In the same issue we also peddle guilt and punishment for non-observance – yet we expect to win adherents. For secular, modern Jews in the US and elsewhere in the Diaspora, these threats are meaningless and of no interest. They want to be Jewish by being part of a viable culture without synagogue attendance as a sine qua non other than (perhaps) on the High Holy Days.
I do not detract from the validity of rabbinical exegeses, but if we want Judaism to survive and win secular adherents, intelligence must prevail: Let us assist the transition by demonstrating the live side of Judaism.BARNEY WAINER Tel Aviv
To tase or not
Sir, – While I am sure that on occasion the Taser has been improperly used by the Israel Police (“Knesset: Taser use by police is rising,” News, September 16), I am by no means convinced that this non-lethal method of subduing violent criminals and demonstrators has been abused.
Except for extreme circumstances, Israeli policemen are not expected to be heroes or to endanger their lives and health on a routine basis. Yet there are instances where Israeli citizens use physical violence to avoid arrest, or to prevent the arrest of others as during demonstrations or protests, or even attack policemen who are simply trying to control a crowd. I am convinced that the use of a non-lethal, and usually harmless Taser is far preferable to clubs or firearms which can be quite dangerous and even lethal, or tear gas which punishes the innocent as well as the guilty.

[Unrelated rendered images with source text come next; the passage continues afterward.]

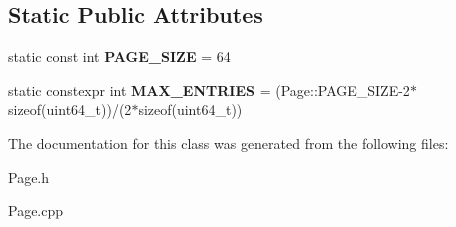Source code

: \subsection*{Static Public Attributes}
\begin{DoxyCompactItemize}
\item 
\hypertarget{class_page_ae213c81894f5b25ab59017f40c2697cd}{}static const int {\bfseries P\+A\+G\+E\+\_\+\+S\+I\+Z\+E} = 64\label{class_page_ae213c81894f5b25ab59017f40c2697cd}

\item 
\hypertarget{class_page_a463fba97b1e91d7e94fc4f9fe71064f0}{}static constexpr int {\bfseries M\+A\+X\+\_\+\+E\+N\+T\+R\+I\+E\+S} = (Page\+::\+P\+A\+G\+E\+\_\+\+S\+I\+Z\+E-\/2$\ast$sizeof(uint64\+\_\+t))/(2$\ast$sizeof(uint64\+\_\+t))\label{class_page_a463fba97b1e91d7e94fc4f9fe71064f0}

\end{DoxyCompactItemize}


The documentation for this class was generated from the following files\+:\begin{DoxyCompactItemize}
\item 
Page.\+h\item 
Page.\+cpp\end{DoxyCompactItemize}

I am amazed that our police officers show as much decency and consideration as they do when confronting hostile, violent, physically and verbally abusive crowds of angry and self righteous Israelis, or violent law breakers willing to seriously injure a police officer to prevent their arrest.
I feel it would be a crime itself to so restrict the use of Tasers that Israeli policemen would have to use far more dangerous forms of crowd and individual control.